Your instructions
Without the pictures, retype exactly the lines from the top of the entries below through the line that contains "<h3>📋 Projects</h3>".

══════

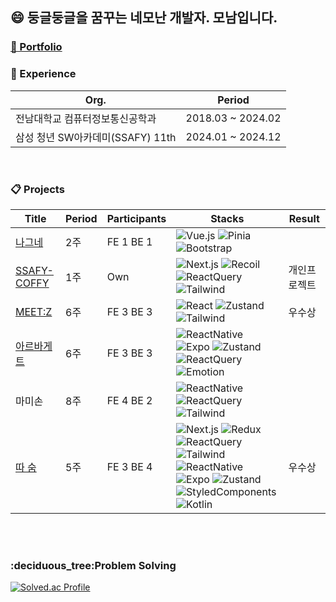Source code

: <h2>😄 둥글둥글을 꿈꾸는 네모난 개발자. 모남입니다.</h2>


<h3><a href="https://drive.google.com/file/d/12ieCqq11iUwxCCenrPsgTKGT2wYZ7UKG/view?usp=sharing" target="_blank">🔗 Portfolio</a></h3>

<h3>🌱 Experience </h3>

|           Org.               |           Period|
|--------------------------|--------------------|
| 전남대학교 컴퓨터정보통신공학과         | 2018.03 ~ 2024.02 |
| 삼성 청년 SW아카데미(SSAFY) 11th | 2024.01 ~ 2024.12 |
</br>


<h3>📋 Projects</h3>

| Title                |           Period    | Participants | Stacks                                                                                  | Result |
|---------------------|-------------------|--------------|----------------------------------------------------------------------------------------|--------|
| [나그네](https://github.com/monam2/frontend-web-Vue.js)       | 2주 | FE 1 BE 1   | ![Vue.js](https://img.shields.io/badge/vue.js-4FC08D?style=flat-square&logo=vue.js&logoColor=white) ![Pinia](https://img.shields.io/badge/Pinia-FCD535?style=flat-square&logoColor=white) ![Bootstrap](https://img.shields.io/badge/bootstrap-%238511FA.svg?style=flat-square&logo=bootstrap&logoColor=white) |            |
| [SSAFY-COFFY](https://github.com/monam2/ssafy-coffy)        | 1주 | Own         | ![Next.js](https://img.shields.io/badge/Next.js-black?style=flat-square&logo=next.js&logoColor=white) ![Recoil](https://img.shields.io/badge/recoil-61DAFB?style=flat-square&logoColor=black) ![ReactQuery](https://img.shields.io/badge/reactquery-FF4154?style=flat-square&logo=reactquery&logoColor=white) ![Tailwind](https://img.shields.io/badge/Tailwind-06B6D4?style=flat-square&logo=Tailwind&logoColor=white)    | 개인프로젝트 |           
| [MEET:Z](https://github.com/monam2/meet-z)                | 6주 | FE 3 BE 3   | ![React](https://img.shields.io/badge/React-61DAFB?style=flat-square&logo=react&logoColor=white) ![Zustand](https://img.shields.io/badge/Zustand-CC2936?style=flat-square&logoColor=white) ![Tailwind](https://img.shields.io/badge/Tailwind-06B6D4?style=flat-square&logo=Tailwind&logoColor=white)    | 우수상      |
| [아르바게트](https://github.com/monam2/arbaguette)           | 6주 | FE 3 BE 3   | ![ReactNative](https://img.shields.io/badge/ReactNative-61DAFB?style=flat-square&logo=react&logoColor=white) ![Expo](https://img.shields.io/badge/Expo-000000?style=flat-square&logo=Expo&logoColor=white) ![Zustand](https://img.shields.io/badge/Zustand-CC2936?style=flat-square&logoColor=white) ![ReactQuery](https://img.shields.io/badge/reactquery-FF4154?style=flat-square&logo=reactquery&logoColor=white)  ![Emotion](https://img.shields.io/badge/Emotion-CC67BC?style=flat-square&logoColor=white)|            |
|                           마미손                                | 8주 | FE 4 BE 2   | ![ReactNative](https://img.shields.io/badge/ReactNative-61DAFB?style=flat-square&logo=react&logoColor=white) ![ReactQuery](https://img.shields.io/badge/reactquery-FF4154?style=flat-square&logo=reactquery&logoColor=white) ![Tailwind](https://img.shields.io/badge/Tailwind-06B6D4?style=flat-square&logo=Tailwind&logoColor=white)|               |
| [따 숨](https://github.com/monam2/ddasoom)                  | 5주 | FE 3 BE 4   | ![Next.js](https://img.shields.io/badge/Next.js-black?style=flat-square&logo=next.js&logoColor=white) ![Redux](https://img.shields.io/badge/redux-%23593d88.svg?style=flat-square&logo=redux&logoColor=white) ![ReactQuery](https://img.shields.io/badge/reactquery-FF4154?style=flat-square&logo=reactquery&logoColor=white) ![Tailwind](https://img.shields.io/badge/Tailwind-06B6D4?style=flat-square&logo=Tailwind&logoColor=white)<br/> ![ReactNative](https://img.shields.io/badge/ReactNative-61DAFB?style=flat-square&logo=react&logoColor=white) ![Expo](https://img.shields.io/badge/Expo-000000?style=flat-square&logo=Expo&logoColor=white) ![Zustand](https://img.shields.io/badge/Zustand-CC2936?style=flat-square&logoColor=white) ![StyledComponents](https://img.shields.io/badge/styled--components-DB7093?style=flat-square&logo=styled-components&logoColor=white) ![Kotlin](https://img.shields.io/badge/kotlin-%237F52FF.svg?style=flat-square&logo=kotlin&logoColor=white) | 우수상      |

</br>
<!--
<h3>📚 Stacks</h3>
<div>
<img src="https://img.shields.io/badge/Typescript-3178C6?style=flat-square&logo=Typescript&logoColor=white"> <img src="https://img.shields.io/badge/react-61DAFB?style=flat-square&logo=react&logoColor=black"> <img src="https://img.shields.io/badge/Next.js-black?style=flat-square&logo=next.js&logoColor=white"> <img src="https://img.shields.io/badge/react native-61DAFB?style=flat-square&logo=react&logoColor=white"> <img src="https://img.shields.io/badge/Expo-000000?style=flat-square&logo=Expo&logoColor=white"/>
  <img src="https://img.shields.io/badge/vue.js-4FC08D?style=flat-square&logo=vue.js&logoColor=white"> </br>
<img src="https://img.shields.io/badge/reactquery-FF4154?style=flat-square&logo=reactquery&logoColor=white"> <img src="https://img.shields.io/badge/Zustand-CC2936?style=flat-square&logoColor=white"> <img src="https://img.shields.io/badge/recoil-61DAFB?style=flat-square&logoColor=black">
 </br>
<img src="https://img.shields.io/badge/Tailwind CSS-06B6D4?style=flat-square&logo=Tailwind CSS&logoColor=white"/> <img src="https://img.shields.io/badge/styled--components-DB7093?style=flat-square&logo=styled-components&logoColor=white"/> <img src="https://img.shields.io/badge/Emotion-CC67BC?style=flat-square&logoColor=white"/> </br>
</div>
-->
</br>

<h3>:deciduous_tree:Problem Solving</h3>

[![Solved.ac Profile](http://mazassumnida.wtf/api/v2/generate_badge?boj=kangcw0107)](https://solved.ac/kangcw0107/)
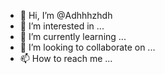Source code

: - 👋 Hi, I’m @Adhhhzhdh
- 👀 I’m interested in ...
- 🌱 I’m currently learning ...
- 💞️ I’m looking to collaborate on ...
- 📫 How to reach me ...

<!---
Adhhhzhdh/Adhhhzhdh is a ✨ special ✨ repository because its `README.md` (this file) appears on your GitHub profile.
You can click the Preview link to take a look at your changes.
--->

══════

Answer below
Source code

: <h2>😄 둥글둥글을 꿈꾸는 네모난 개발자. 모남입니다.</h2>


<h3><a href="https://drive.google.com/file/d/12ieCqq11iUwxCCenrPsgTKGT2wYZ7UKG/view?usp=sharing" target="_blank">🔗 Portfolio</a></h3>

<h3>🌱 Experience </h3>

|           Org.               |           Period|
|--------------------------|--------------------|
| 전남대학교 컴퓨터정보통신공학과         | 2018.03 ~ 2024.02 |
| 삼성 청년 SW아카데미(SSAFY) 11th | 2024.01 ~ 2024.12 |
</br>


<h3>📋 Projects</h3>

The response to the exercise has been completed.